As 2023 rolled over into 2024, a rash of swatting attempts targeting American political figures began, and Paxton joined Alabama senator Tommy Tuberville, Boston mayor Michelle Wu, Florida senator Rick Scott, Georgia representative Marjorie Taylor Greene, and Maine secretary of state Shenna Bellows (who recently removed Donald Trump’s name from her state’s primary ballot) on the list of those who were subjects of the dangerous hoax. A representative for the McKinney Police Department confirmed that officers did respond to a call at Paxton’s address on New Year’s Day, prompting an investigation in conjunction with the Texas Department of Public Safety. Officials in McKinney told Texas Monthly to contact DPS for additional information; DPS instructed us to contact the McKinney Police Department for details.

In his tweet about the incident, Paxton took the opportunity to condemn the harassment tactic for slowing response times and potentially endangering the responders themselves. In fact, swatting has been known to turn deadly for victims. In 2017, a Wichita, Kansas, man was killed by a police officer who entered his home after a swatting call; three years later, a 60-year-old Tennessee man died of a heart attack as his home was swatted as part of an extortion attempt to get him to surrender his Twitter handle. 
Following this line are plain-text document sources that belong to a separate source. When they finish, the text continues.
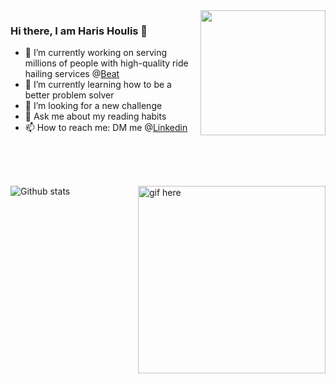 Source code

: <img align='right' src="https://media.giphy.com/media/M9gbBd9nbDrOTu1Mqx/giphy.gif" width="200">

### Hi there, I am Haris Houlis 👋

- 🔭 I’m currently working on serving millions of people with high-quality ride hailing services @[Beat](https://thebeat.co/gr/)
- 🌱 I’m currently learning how to be a better problem solver
- 👯 I’m looking for a new challenge
- 💬 Ask me about my reading habits
- 📫 How to reach me: DM me @[Linkedin](https://www.linkedin.com/in/harishoulis/)
</br>
</br>
</br>

![Github stats](https://github-readme-stats.vercel.app/api?username=HarisHoulis&show_icons=true&hide_border=true)<img src="https://github.com/HarisHoulis/HarisHoulis/blob/main/video.gif" width="300" height="300" align='right' alt="gif here"/>
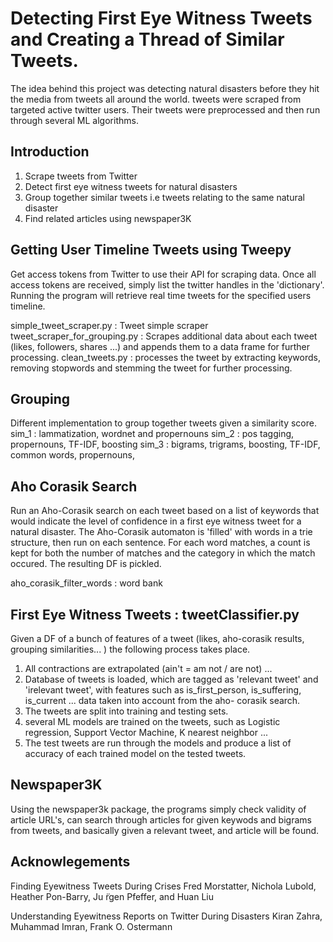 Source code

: 
# Detecting First Eye Witness Tweets and Creating a Thread of Similar Tweets. 
The idea behind this project was detecting natural disasters before they hit the media from tweets all around the world. tweets were scraped from targeted active twitter users. Their tweets were preprocessed and then run through several ML algorithms. 

## Introduction 
  1. Scrape tweets from Twitter
  2. Detect first eye witness tweets for natural disasters
  3. Group together similar tweets i.e tweets relating to the same natural disaster
  4. Find related articles using newspaper3K
  
## Getting User Timeline Tweets using Tweepy
Get access tokens from Twitter to use their API for scraping data. Once all access tokens are received, simply list the twitter handles in the 'dictionary'. Running the program will retrieve real time tweets for the specified users timeline. 

simple_tweet_scraper.py : Tweet simple scraper
tweet_scraper_for_grouping.py : Scrapes additional data about each tweet (likes, followers, shares ...) and appends them to a data frame for further processing. 
clean_tweets.py : processes the tweet by extracting keywords, removing stopwords and stemming the tweet for further processing. 

## Grouping 
Different implementation to group together tweets given a similarity score. 
sim_1 : lammatization, wordnet and propernouns 
sim_2 : pos tagging, propernouns, TF-IDF, boosting
sim_3 : bigrams, trigrams, boosting, TF-IDF, common words, propernouns, 

## Aho Corasik Search 
Run an Aho-Corasik search on each tweet based on a list of keywords that would indicate the level of confidence in a first eye witness tweet for a natural disaster. 
The Aho-Corasik automaton is 'filled' with words in a trie structure, then run on each sentence. For each word matches, a count is kept for both the number of matches and the category in which the match occured. The resulting DF is pickled. 

aho_corasik_filter_words : word bank

## First Eye Witness Tweets : tweetClassifier.py
Given a DF of a bunch of features of a tweet (likes, aho-corasik results, grouping similarities... ) the following process takes place. 
  1. All contractions are extrapolated (ain't = am not / are not) ...
  2. Database of tweets is loaded, which are tagged as 'relevant tweet' and 'irelevant tweet', with features such as is_first_person, is_suffering, is_current ... data taken into account from the aho- corasik search. 
  3. The tweets are split into training and testing sets. 
  4. several ML models are trained on the tweets, such as Logistic regression, Support Vector Machine, K nearest neighbor ...
  5. The test tweets are run through the models and produce a list of accuracy of each trained model on the tested tweets.
  
  
## Newspaper3K
Using the newspaper3k package, the programs simply check validity of article URL's, can search through articles for given keywods and bigrams from tweets, and basically given a relevant tweet, and article will be found. 
  
## Acknowlegements 
Finding Eyewitness Tweets During Crises
Fred Morstatter, Nichola Lubold, Heather Pon-Barry, Ju ̈rgen Pfeffer, and Huan Liu

Understanding Eyewitness Reports on Twitter During Disasters
Kiran Zahra, Muhammad Imran, Frank O. Ostermann


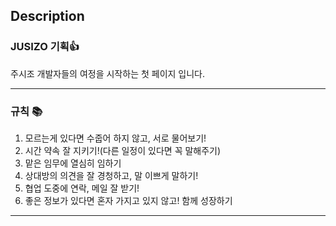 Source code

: ## Description

### JUSIZO 기획👍
주시조 개발자들의 여정을 시작하는 첫 페이지 입니다.

---
### 규칙 📚
1. 모르는게 있다면 수줍어 하지 않고, 서로 물어보기!
2. 시간 약속 잘 지키기!(다른 일정이 있다면 꼭 말해주기)
3. 맡은 임무에 열심히 임하기
4. 상대방의 의견을 잘 경청하고, 말 이쁘게 말하기!
5. 협업 도중에 연락, 메일 잘 받기!
6. 좋은 정보가 있다면 혼자 가지고 있지 않고! 함께 성장하기

---

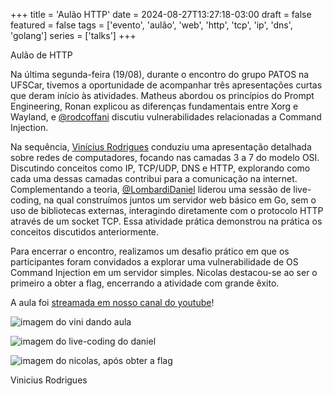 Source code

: +++
title = 'Aulão HTTP'
date = 2024-08-27T13:27:18-03:00
draft = false
featured = false
tags = ['evento', 'aulão', 'web', 'http', 'tcp', 'ip', 'dns', 'golang']
series = ['talks']
+++

Aulão de HTTP

Na última segunda-feira (19/08), durante o encontro do grupo PATOS na UFSCar, tivemos a oportunidade de acompanhar três apresentações curtas que deram início às atividades. Matheus abordou os princípios do Prompt Engineering, Ronan explicou as diferenças fundamentais entre Xorg e Wayland, e [@rodcoffani](https://github.com/rodcoffani) discutiu vulnerabilidades relacionadas a Command Injection.

Na sequência, [Vinícius Rodrigues](https://github.com/ViniRodrig) conduziu uma apresentação detalhada sobre redes de computadores, focando nas camadas 3 a 7 do modelo OSI. Discutindo conceitos como IP, TCP/UDP, DNS e HTTP, explorando como cada uma dessas camadas contribui para a comunicação na internet. Complementando a teoria, [@LombardiDaniel](https://github.com/LombardiDaniel) liderou uma sessão de live-coding, na qual construímos juntos um servidor web básico em Go, sem o uso de bibliotecas externas, interagindo diretamente com o protocolo HTTP através de um socket TCP. Essa atividade prática demonstrou na prática os conceitos discutidos anteriormente.

Para encerrar o encontro, realizamos um desafio prático em que os participantes foram convidados a explorar uma vulnerabilidade de OS Command Injection em um servidor simples. Nicolas destacou-se ao ser o primeiro a obter a flag, encerrando a atividade com grande êxito.

A aula foi [streamada em nosso canal do youtube](https://www.youtube.com/watch?v=iuwSYRdxKjQ)!

![imagem do vini dando aula](/blog/2/0.png)

![imagem do live-coding do daniel](/blog/2/1.png)

![imagem do nicolas, após obter a flag](/blog/2/2.jpg)

Vinicius Rodrigues

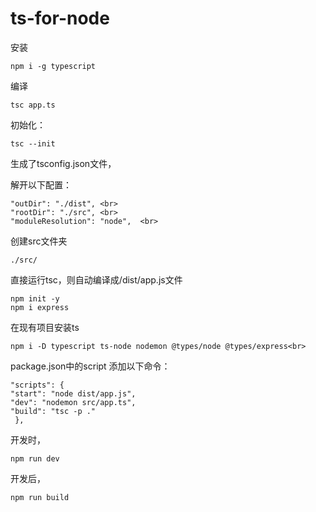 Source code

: # ts-for-node
安装

    npm i -g typescript

编译
    
    tsc app.ts

初始化：

    tsc --init

生成了tsconfig.json文件，

解开以下配置：

    "outDir": "./dist", <br>
    "rootDir": "./src", <br>
    "moduleResolution": "node",  <br>

创建src文件夹

    ./src/

直接运行tsc，则自动编译成/dist/app.js文件

    npm init -y
    npm i express

在现有项目安装ts

    npm i -D typescript ts-node nodemon @types/node @types/express<br>

package.json中的script 添加以下命令：

    "scripts": {
    "start": "node dist/app.js",
    "dev": "nodemon src/app.ts",
    "build": "tsc -p ."
     },
 
 开发时，
        
    npm run dev
 
 开发后，
    
    npm run build
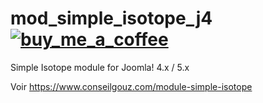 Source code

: # mod_simple_isotope_j4     &nbsp;&nbsp;&nbsp;&nbsp;&nbsp;&nbsp;<a href="https://buymeacoffee.com/conseilgouz" >![buy_me_a_coffee](https://github.com/conseilgouz/plg_system_cgwebp_j4/assets/19435246/4fda4cb5-64f1-4717-81ae-c71a0fc26c2d)</a>
 Simple Isotope module for Joomla! 4.x / 5.x

Voir https://www.conseilgouz.com/module-simple-isotope

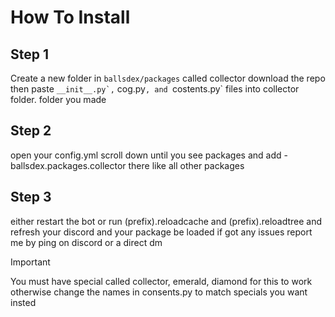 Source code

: # How To Install
## Step 1

Create a new folder in `ballsdex/packages` called collector 
download the repo then paste `` __init__.py`, `` cog.py`, and `costents.py` files into collector folder.
folder you made

## Step 2
open your config.yml scroll down until you see packages and add -ballsdex.packages.collector there like all other packages

## Step 3
either restart the bot or run (prefix).reloadcache and (prefix).reloadtree and refresh your discord and your 
package be loaded if got any issues report me by ping on discord or a direct dm

> [!IMPORTANT]
> You must have special called collector, emerald, diamond for this to work
> otherwise change the names in consents.py to match specials you want insted
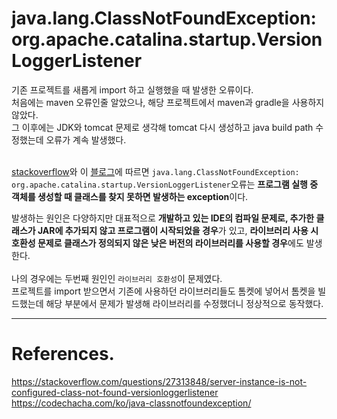 # java.lang.ClassNotFoundException: org.apache.catalina.startup.VersionLoggerListener

기존 프로젝트를 새롭게 import 하고 실행했을 때 발생한 오류이다.<br>
처음에는 maven 오류인줄 알았으나, 해당 프로젝트에서 maven과 gradle을 사용하지 않았다.<br>
그 이후에는 JDK와 tomcat 문제로 생각해 tomcat 다시 생성하고 java build path 수정했는데 오류가 계속 발생했다.<br>
<br>

[stackoverflow](https://stackoverflow.com/questions/27313848/server-instance-is-not-configured-class-not-found-versionloggerlistener)와 이 [블로그](https://codechacha.com/ko/java-classnotfoundexception/)에 따르면 `java.lang.ClassNotFoundException: org.apache.catalina.startup.VersionLoggerListener`오류는 **프로그램 실행 중 객체를 생성할 때 클래스를 찾지 못하면 발생하는 exception**이다.<br>

발생하는 원인은 다양하지만 대표적으로 **개발하고 있는 IDE의 컴파일 문제로, 추가한 클래스가 JAR에 추가되지 않고 프로그램이 시작되었을 경우**가 있고, **라이브러리 사용 시 호환성 문제로 클래스가 정의되지 않은 낮은 버전의 라이브러리를 사용할 경우**에도 발생한다.<br>
<br>
나의 경우에는 두번째 원인인 `라이브러리 호환성`이 문제였다.<br>
프로젝트를 import 받으면서 기존에 사용하던 라이브러리들도 톰켓에 넣어서 톰켓을 빌드했는데 해당 부분에서 문제가 발생해 라이브러리를 수정했더니 정상적으로 동작했다.

---

# References.

<https://stackoverflow.com/questions/27313848/server-instance-is-not-configured-class-not-found-versionloggerlistener><br>
<https://codechacha.com/ko/java-classnotfoundexception/><br>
But Paxton also, in the same tweet, decried “disgraced Speaker of the House Dade Phelan, his lieutenants, and the Dallas Morning News,” suggesting that documents in the impeachment case that were made available to the public and included his address were to blame for the incident. The facts in evidence don’t support this implication, however—as Konni Burton, a former GOP state senator, noted in a tweet, the address included in those documents had been for Paxton’s Austin residence, not his house in McKinney.

If Paxton emerges from this incident with a newfound interest in curbing swatting, that would be a silver lining in what’s otherwise yet another depressing story about the volatility of our current political environment. Given that his response was to fuzz the facts in order to attack his political opponents, however, we won’t hold our breath.